§ Data records
● ● ● ● ●
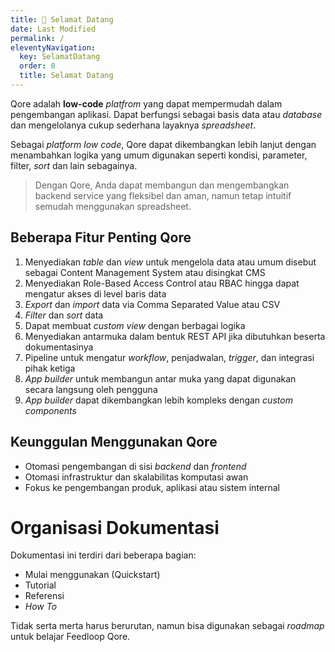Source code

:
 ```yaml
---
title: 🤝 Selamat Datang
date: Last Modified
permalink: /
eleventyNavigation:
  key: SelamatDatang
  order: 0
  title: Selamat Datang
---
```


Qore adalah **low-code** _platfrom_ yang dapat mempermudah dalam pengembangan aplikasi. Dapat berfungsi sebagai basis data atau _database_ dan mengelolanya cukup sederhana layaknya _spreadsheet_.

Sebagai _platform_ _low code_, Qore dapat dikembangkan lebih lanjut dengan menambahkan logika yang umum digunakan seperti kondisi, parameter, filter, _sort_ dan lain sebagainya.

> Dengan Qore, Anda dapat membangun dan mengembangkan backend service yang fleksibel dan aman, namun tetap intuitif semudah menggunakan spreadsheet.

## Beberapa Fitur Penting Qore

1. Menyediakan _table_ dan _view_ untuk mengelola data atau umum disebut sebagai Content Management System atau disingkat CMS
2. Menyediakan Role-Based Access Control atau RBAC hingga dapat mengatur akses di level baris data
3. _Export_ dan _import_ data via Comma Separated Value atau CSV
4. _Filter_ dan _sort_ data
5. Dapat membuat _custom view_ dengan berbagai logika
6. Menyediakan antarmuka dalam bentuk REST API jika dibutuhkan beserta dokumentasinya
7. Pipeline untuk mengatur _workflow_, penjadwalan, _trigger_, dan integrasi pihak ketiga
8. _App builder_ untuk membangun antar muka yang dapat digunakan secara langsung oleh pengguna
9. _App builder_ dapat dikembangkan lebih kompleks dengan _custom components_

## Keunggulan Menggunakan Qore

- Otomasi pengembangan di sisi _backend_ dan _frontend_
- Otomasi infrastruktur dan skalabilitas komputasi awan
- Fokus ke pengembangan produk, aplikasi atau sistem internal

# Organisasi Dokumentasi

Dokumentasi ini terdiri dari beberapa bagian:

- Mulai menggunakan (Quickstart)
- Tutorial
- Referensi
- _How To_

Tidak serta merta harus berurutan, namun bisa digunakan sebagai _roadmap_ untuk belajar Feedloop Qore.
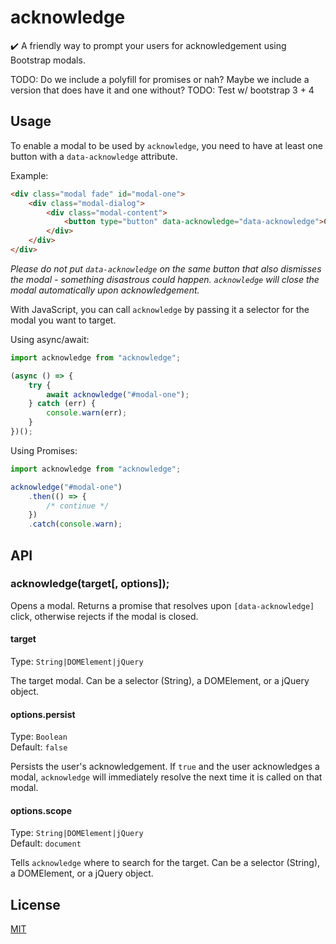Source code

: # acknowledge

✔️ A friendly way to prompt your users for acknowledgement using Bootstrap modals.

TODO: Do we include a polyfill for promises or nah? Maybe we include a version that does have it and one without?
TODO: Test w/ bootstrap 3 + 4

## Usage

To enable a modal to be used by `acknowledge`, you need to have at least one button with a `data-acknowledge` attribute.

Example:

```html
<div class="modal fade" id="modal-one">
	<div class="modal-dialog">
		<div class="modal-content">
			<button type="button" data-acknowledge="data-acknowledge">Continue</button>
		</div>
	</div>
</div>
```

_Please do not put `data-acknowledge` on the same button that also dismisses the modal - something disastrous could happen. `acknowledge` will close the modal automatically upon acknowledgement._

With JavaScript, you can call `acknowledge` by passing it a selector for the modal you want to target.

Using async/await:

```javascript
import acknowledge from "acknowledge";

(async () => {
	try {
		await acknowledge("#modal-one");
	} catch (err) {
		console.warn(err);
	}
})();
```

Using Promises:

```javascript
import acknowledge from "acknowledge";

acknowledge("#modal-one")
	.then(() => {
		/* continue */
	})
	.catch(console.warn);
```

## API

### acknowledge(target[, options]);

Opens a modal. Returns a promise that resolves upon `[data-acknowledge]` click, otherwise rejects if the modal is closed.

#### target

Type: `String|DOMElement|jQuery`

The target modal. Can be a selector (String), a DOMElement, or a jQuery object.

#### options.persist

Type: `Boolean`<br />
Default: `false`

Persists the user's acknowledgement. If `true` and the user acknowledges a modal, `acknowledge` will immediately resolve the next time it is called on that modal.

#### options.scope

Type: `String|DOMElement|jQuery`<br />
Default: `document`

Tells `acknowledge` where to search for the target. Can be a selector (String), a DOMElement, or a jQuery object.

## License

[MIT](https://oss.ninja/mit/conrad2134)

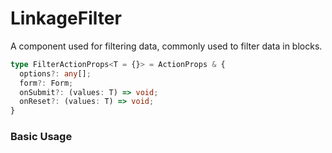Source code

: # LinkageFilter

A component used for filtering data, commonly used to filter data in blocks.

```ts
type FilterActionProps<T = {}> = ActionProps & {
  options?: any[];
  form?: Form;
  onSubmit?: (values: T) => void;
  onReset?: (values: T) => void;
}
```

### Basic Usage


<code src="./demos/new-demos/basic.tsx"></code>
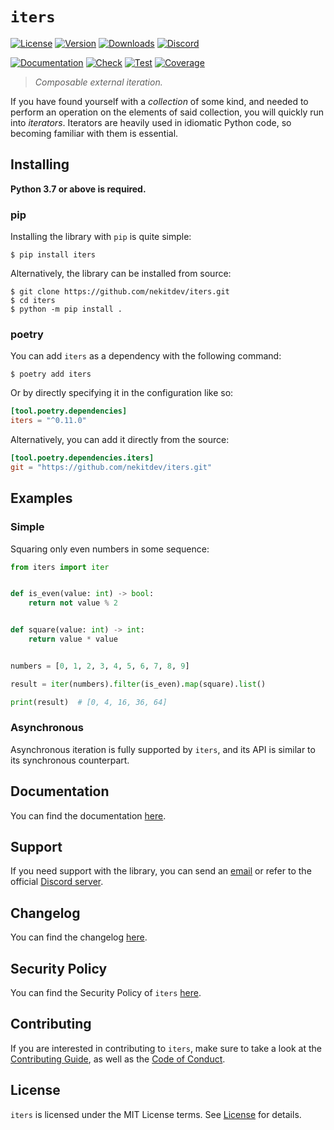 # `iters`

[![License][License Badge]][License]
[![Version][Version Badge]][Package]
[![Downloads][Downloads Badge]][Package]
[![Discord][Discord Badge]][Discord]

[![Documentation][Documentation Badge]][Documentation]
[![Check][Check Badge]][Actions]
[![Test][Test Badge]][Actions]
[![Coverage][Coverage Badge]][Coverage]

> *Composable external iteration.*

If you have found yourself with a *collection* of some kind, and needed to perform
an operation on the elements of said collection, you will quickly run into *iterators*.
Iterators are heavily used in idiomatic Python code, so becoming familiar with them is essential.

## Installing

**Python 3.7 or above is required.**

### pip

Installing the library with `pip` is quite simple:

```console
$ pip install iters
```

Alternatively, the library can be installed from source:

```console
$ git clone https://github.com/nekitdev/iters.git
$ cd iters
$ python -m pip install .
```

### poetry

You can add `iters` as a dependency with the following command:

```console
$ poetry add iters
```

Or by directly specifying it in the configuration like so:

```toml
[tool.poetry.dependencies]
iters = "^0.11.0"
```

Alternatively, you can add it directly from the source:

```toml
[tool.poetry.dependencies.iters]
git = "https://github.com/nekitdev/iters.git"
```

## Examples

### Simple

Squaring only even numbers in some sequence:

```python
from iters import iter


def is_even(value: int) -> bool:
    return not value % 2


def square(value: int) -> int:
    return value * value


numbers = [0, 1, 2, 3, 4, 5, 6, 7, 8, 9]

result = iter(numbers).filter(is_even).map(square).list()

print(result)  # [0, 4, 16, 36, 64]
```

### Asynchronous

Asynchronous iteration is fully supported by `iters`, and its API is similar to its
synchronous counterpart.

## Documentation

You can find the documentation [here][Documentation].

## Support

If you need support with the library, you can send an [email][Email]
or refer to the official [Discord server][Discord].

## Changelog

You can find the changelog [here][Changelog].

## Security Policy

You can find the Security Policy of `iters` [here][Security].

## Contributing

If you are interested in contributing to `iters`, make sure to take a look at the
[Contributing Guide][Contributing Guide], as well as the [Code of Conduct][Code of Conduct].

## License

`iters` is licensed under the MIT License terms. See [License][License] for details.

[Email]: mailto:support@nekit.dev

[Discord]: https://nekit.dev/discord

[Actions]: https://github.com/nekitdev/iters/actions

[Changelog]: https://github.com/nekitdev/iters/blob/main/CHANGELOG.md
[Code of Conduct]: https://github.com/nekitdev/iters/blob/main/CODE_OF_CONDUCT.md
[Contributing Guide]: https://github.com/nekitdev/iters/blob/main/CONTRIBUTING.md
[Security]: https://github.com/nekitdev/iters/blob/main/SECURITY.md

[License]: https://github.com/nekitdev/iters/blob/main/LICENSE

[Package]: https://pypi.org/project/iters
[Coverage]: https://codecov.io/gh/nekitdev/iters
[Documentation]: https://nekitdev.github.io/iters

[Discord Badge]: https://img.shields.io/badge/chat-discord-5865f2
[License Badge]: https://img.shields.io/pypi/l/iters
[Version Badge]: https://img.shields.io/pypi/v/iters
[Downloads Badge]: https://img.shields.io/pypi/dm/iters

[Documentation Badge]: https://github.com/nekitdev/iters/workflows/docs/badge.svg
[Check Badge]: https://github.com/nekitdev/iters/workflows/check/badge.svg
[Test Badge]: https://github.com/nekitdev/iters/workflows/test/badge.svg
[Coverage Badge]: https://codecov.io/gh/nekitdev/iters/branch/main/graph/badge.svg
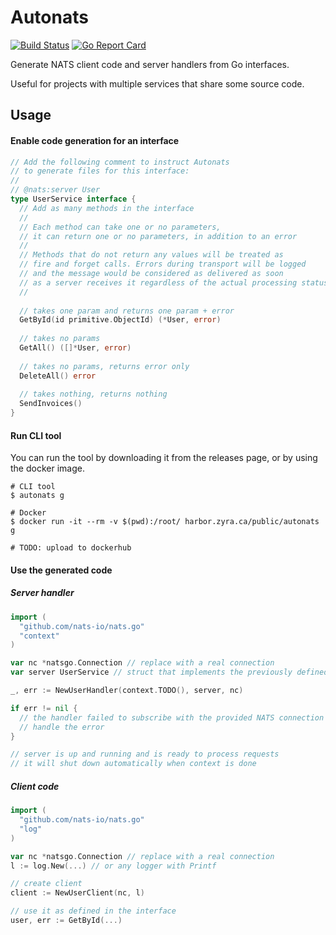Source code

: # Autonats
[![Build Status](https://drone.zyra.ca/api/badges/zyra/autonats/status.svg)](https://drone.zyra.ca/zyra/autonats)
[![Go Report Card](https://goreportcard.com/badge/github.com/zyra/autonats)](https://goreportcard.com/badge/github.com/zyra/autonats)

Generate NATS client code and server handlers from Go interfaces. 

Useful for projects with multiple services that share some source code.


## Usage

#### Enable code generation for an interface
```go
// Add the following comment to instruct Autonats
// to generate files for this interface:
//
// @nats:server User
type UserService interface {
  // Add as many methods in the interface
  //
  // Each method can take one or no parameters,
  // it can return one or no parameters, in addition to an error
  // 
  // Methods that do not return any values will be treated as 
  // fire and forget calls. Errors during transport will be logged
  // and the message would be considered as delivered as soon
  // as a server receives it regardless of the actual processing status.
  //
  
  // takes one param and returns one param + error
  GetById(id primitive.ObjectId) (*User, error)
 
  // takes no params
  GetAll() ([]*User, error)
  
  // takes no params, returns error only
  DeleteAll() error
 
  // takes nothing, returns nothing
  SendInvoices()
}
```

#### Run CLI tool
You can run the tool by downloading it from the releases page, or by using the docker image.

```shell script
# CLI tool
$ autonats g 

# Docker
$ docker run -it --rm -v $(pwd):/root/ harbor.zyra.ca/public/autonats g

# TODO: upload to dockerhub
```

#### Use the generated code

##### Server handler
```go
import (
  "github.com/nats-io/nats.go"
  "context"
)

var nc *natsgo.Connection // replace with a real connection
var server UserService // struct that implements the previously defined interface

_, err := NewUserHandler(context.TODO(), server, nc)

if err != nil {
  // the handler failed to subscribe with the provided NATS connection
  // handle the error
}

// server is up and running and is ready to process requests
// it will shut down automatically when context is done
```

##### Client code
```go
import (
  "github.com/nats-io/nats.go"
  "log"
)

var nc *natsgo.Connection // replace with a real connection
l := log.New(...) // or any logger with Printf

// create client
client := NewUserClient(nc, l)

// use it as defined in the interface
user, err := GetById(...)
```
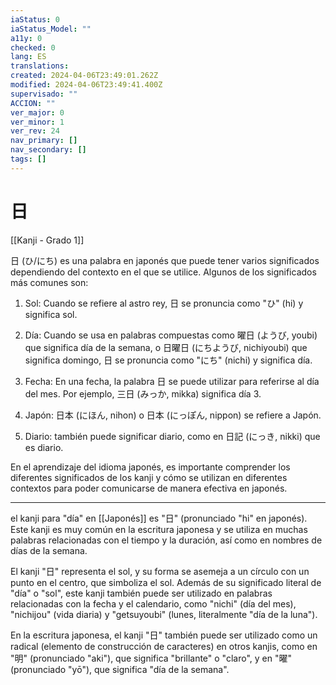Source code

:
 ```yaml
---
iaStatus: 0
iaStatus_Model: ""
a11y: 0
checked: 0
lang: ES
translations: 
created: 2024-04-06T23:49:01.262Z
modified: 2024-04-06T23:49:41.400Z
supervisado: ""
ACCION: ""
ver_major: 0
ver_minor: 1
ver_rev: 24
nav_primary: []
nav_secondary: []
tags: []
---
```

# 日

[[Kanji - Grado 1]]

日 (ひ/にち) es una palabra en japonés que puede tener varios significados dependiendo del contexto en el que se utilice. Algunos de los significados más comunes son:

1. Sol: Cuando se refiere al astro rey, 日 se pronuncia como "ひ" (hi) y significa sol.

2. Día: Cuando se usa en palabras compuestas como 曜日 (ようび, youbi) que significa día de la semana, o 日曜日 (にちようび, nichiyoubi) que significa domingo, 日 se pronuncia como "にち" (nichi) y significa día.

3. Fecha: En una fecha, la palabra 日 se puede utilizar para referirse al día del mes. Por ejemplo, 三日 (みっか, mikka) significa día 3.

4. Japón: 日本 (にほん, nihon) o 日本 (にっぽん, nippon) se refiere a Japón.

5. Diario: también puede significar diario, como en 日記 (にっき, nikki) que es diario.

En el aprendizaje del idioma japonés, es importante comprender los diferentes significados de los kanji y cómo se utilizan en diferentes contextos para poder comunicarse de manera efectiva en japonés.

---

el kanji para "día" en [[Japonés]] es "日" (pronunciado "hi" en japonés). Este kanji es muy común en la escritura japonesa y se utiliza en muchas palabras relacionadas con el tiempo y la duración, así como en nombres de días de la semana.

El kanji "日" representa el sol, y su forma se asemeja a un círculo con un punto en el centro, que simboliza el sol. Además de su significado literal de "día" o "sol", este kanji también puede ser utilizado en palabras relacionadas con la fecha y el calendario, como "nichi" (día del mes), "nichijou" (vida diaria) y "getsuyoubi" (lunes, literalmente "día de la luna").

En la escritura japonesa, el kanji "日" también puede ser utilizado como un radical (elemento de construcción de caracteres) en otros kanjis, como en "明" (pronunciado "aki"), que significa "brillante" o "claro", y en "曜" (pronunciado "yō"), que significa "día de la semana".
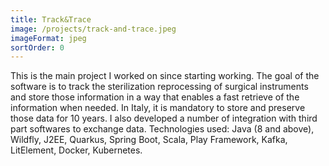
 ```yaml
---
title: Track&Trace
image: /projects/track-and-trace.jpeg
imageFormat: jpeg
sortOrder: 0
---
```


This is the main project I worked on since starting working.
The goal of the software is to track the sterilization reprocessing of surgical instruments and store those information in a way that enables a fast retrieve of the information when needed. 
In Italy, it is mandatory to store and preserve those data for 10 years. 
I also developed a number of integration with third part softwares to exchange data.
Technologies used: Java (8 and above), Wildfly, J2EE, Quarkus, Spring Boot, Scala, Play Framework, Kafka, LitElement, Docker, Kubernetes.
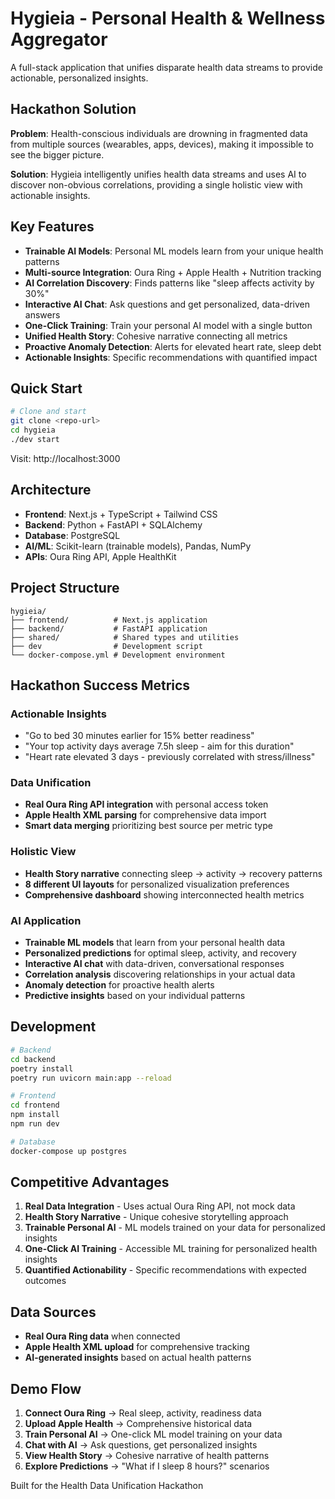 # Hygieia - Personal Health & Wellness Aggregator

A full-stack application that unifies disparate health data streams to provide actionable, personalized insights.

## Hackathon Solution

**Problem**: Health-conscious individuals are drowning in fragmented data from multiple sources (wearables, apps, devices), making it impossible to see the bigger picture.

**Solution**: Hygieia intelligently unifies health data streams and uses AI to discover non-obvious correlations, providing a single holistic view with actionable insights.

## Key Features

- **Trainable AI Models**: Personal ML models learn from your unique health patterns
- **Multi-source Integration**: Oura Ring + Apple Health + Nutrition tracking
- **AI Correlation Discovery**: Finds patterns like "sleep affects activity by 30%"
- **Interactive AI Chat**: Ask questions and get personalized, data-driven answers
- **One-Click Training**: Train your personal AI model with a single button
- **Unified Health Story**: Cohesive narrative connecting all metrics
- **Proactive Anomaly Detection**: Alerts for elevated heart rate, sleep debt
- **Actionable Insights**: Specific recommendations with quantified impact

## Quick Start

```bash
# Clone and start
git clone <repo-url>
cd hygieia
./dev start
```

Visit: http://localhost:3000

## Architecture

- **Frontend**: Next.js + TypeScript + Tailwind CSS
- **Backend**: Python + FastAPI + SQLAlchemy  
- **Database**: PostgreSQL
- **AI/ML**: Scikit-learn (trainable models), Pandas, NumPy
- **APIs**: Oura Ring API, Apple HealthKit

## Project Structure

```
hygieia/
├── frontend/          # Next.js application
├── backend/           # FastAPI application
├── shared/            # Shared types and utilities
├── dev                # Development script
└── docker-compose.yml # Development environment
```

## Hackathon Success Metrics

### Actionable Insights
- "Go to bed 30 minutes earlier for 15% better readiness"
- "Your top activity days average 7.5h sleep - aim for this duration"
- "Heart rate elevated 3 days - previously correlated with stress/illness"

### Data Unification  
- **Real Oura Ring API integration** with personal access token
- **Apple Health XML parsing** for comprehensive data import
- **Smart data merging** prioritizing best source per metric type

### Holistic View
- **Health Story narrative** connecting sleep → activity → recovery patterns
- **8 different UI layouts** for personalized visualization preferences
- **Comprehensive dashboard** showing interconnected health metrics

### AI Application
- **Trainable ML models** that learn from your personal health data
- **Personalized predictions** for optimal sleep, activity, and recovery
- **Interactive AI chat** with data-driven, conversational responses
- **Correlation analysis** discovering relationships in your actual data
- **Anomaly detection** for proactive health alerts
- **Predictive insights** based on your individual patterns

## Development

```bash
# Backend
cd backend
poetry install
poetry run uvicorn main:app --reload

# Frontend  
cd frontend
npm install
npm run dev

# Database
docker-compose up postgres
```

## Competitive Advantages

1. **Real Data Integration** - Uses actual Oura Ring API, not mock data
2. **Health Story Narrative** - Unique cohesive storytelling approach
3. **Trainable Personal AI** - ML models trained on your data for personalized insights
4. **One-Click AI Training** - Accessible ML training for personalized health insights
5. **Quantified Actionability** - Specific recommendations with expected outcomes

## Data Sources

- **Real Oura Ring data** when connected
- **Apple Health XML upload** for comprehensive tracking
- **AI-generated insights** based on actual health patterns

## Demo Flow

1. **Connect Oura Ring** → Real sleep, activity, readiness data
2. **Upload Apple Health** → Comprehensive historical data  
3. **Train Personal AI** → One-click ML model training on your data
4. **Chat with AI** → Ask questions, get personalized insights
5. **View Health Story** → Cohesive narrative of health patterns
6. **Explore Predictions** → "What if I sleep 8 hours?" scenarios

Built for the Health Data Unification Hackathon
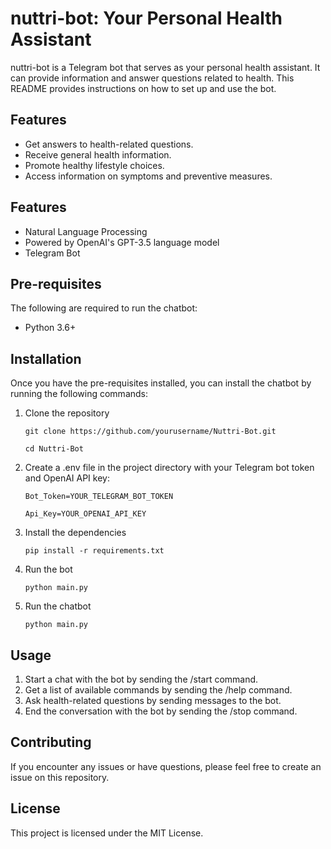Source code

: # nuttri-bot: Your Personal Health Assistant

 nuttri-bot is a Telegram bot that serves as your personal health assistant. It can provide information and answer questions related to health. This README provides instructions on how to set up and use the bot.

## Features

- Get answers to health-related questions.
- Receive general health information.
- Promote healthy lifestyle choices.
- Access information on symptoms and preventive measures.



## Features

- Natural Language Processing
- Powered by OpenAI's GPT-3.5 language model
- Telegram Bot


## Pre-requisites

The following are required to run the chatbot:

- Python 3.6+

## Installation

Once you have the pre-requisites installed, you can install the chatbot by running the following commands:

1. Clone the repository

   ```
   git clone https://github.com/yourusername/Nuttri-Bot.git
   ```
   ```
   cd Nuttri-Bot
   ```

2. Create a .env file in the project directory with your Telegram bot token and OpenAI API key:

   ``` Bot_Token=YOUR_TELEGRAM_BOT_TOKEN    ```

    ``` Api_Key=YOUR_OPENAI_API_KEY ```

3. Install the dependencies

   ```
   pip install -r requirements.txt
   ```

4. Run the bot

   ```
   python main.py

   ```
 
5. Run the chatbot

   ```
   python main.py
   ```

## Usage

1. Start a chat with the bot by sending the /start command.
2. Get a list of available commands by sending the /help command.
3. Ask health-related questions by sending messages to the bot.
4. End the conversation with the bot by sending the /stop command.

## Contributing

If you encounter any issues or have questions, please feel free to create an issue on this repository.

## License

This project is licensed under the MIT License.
● ● ● ● ●
With the line holding "## Quick Start" as the first and the line holding "- **Personalized predictions**" as the last, please transcribe exactly the lines of the material above in that range and nothing else.

§ Final answer
## Quick Start

```bash
# Clone and start
git clone <repo-url>
cd hygieia
./dev start
```

Visit: http://localhost:3000

## Architecture

- **Frontend**: Next.js + TypeScript + Tailwind CSS
- **Backend**: Python + FastAPI + SQLAlchemy  
- **Database**: PostgreSQL
- **AI/ML**: Scikit-learn (trainable models), Pandas, NumPy
- **APIs**: Oura Ring API, Apple HealthKit

## Project Structure

```
hygieia/
├── frontend/          # Next.js application
├── backend/           # FastAPI application
├── shared/            # Shared types and utilities
├── dev                # Development script
└── docker-compose.yml # Development environment
```

## Hackathon Success Metrics

### Actionable Insights
- "Go to bed 30 minutes earlier for 15% better readiness"
- "Your top activity days average 7.5h sleep - aim for this duration"
- "Heart rate elevated 3 days - previously correlated with stress/illness"

### Data Unification  
- **Real Oura Ring API integration** with personal access token
- **Apple Health XML parsing** for comprehensive data import
- **Smart data merging** prioritizing best source per metric type

### Holistic View
- **Health Story narrative** connecting sleep → activity → recovery patterns
- **8 different UI layouts** for personalized visualization preferences
- **Comprehensive dashboard** showing interconnected health metrics

### AI Application
- **Trainable ML models** that learn from your personal health data
- **Personalized predictions** for optimal sleep, activity, and recovery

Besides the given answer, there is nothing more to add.